▶ _WHAT YOU NEED TO DO_:
Print the full set of records below, character for character and picture-free.

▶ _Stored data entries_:
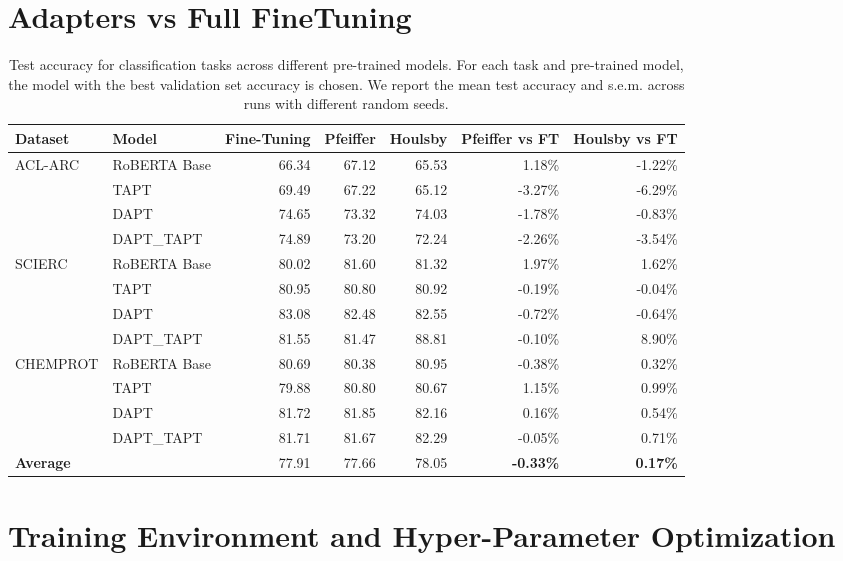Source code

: \documentclass[10pt,twocolumn,letterpaper]{article}
\begin{document}
\section{Adapters vs Full FineTuning}
\begin{table}[h]
\centering

\begin{tabular}{llrrrrr}
\hline
\textbf{Dataset} & \textbf{Model} & \textbf{Fine-Tuning} & \textbf{Pfeiffer} & \textbf{Houlsby} & \textbf{Pfeiffer vs FT} & \textbf{Houlsby vs FT} \\
\hline
ACL-ARC & RoBERTA Base & 66.34 & 67.12 & 65.53 & 1.18\% & -1.22\% \\
& TAPT & 69.49 & 67.22 & 65.12 & -3.27\% & -6.29\% \\
& DAPT & 74.65 & 73.32 & 74.03 & -1.78\% & -0.83\% \\
& DAPT\_TAPT & 74.89 & 73.20 & 72.24 & -2.26\% & -3.54\% \\
\hline
SCIERC & RoBERTA Base & 80.02 & 81.60 & 81.32 & 1.97\% & 1.62\% \\
& TAPT & 80.95 & 80.80 & 80.92 & -0.19\% & -0.04\% \\
& DAPT & 83.08 & 82.48 & 82.55 & -0.72\% & -0.64\% \\
& DAPT\_TAPT & 81.55 & 81.47 & 88.81 & -0.10\% & 8.90\% \\
\hline
CHEMPROT & RoBERTA Base & 80.69 & 80.38 & 80.95 & -0.38\% & 0.32\% \\
& TAPT & 79.88 & 80.80 & 80.67 & 1.15\% & 0.99\% \\
& DAPT & 81.72 & 81.85 & 82.16 & 0.16\% & 0.54\% \\
& DAPT\_TAPT & 81.71 & 81.67 & 82.29 & -0.05\% & 0.71\% \\
\hline
\multicolumn{2}{l}{\textbf{Average}} & 77.91 & 77.66 & 78.05 & \textbf{-0.33\%} & \textbf{0.17\%} \\
\hline
\end{tabular}
\caption{Test accuracy for classification tasks across different pre-trained models. For each task and pre-trained model, the model with the best validation set accuracy is chosen. We report the mean test accuracy and s.e.m. across runs with
different random seeds.}
\label{table:adaptersvsft}
\end{table}
\FloatBarrier

\newpage{}
\section{Training Environment and Hyper-Parameter Optimization}
\label{sec:besthyperparameters}
\end{document}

▶ _EXPECTED ANSWER_:
Source code

: \documentclass[10pt,twocolumn,letterpaper]{article}
\begin{document}
\section{Adapters vs Full FineTuning}
\begin{table}[h]
\centering

\begin{tabular}{llrrrrr}
\hline
\textbf{Dataset} & \textbf{Model} & \textbf{Fine-Tuning} & \textbf{Pfeiffer} & \textbf{Houlsby} & \textbf{Pfeiffer vs FT} & \textbf{Houlsby vs FT} \\
\hline
ACL-ARC & RoBERTA Base & 66.34 & 67.12 & 65.53 & 1.18\% & -1.22\% \\
& TAPT & 69.49 & 67.22 & 65.12 & -3.27\% & -6.29\% \\
& DAPT & 74.65 & 73.32 & 74.03 & -1.78\% & -0.83\% \\
& DAPT\_TAPT & 74.89 & 73.20 & 72.24 & -2.26\% & -3.54\% \\
\hline
SCIERC & RoBERTA Base & 80.02 & 81.60 & 81.32 & 1.97\% & 1.62\% \\
& TAPT & 80.95 & 80.80 & 80.92 & -0.19\% & -0.04\% \\
& DAPT & 83.08 & 82.48 & 82.55 & -0.72\% & -0.64\% \\
& DAPT\_TAPT & 81.55 & 81.47 & 88.81 & -0.10\% & 8.90\% \\
\hline
CHEMPROT & RoBERTA Base & 80.69 & 80.38 & 80.95 & -0.38\% & 0.32\% \\
& TAPT & 79.88 & 80.80 & 80.67 & 1.15\% & 0.99\% \\
& DAPT & 81.72 & 81.85 & 82.16 & 0.16\% & 0.54\% \\
& DAPT\_TAPT & 81.71 & 81.67 & 82.29 & -0.05\% & 0.71\% \\
\hline
\multicolumn{2}{l}{\textbf{Average}} & 77.91 & 77.66 & 78.05 & \textbf{-0.33\%} & \textbf{0.17\%} \\
\hline
\end{tabular}
\caption{Test accuracy for classification tasks across different pre-trained models. For each task and pre-trained model, the model with the best validation set accuracy is chosen. We report the mean test accuracy and s.e.m. across runs with
different random seeds.}
\label{table:adaptersvsft}
\end{table}
\FloatBarrier

\newpage{}
\section{Training Environment and Hyper-Parameter Optimization}
\label{sec:besthyperparameters}
\end{document}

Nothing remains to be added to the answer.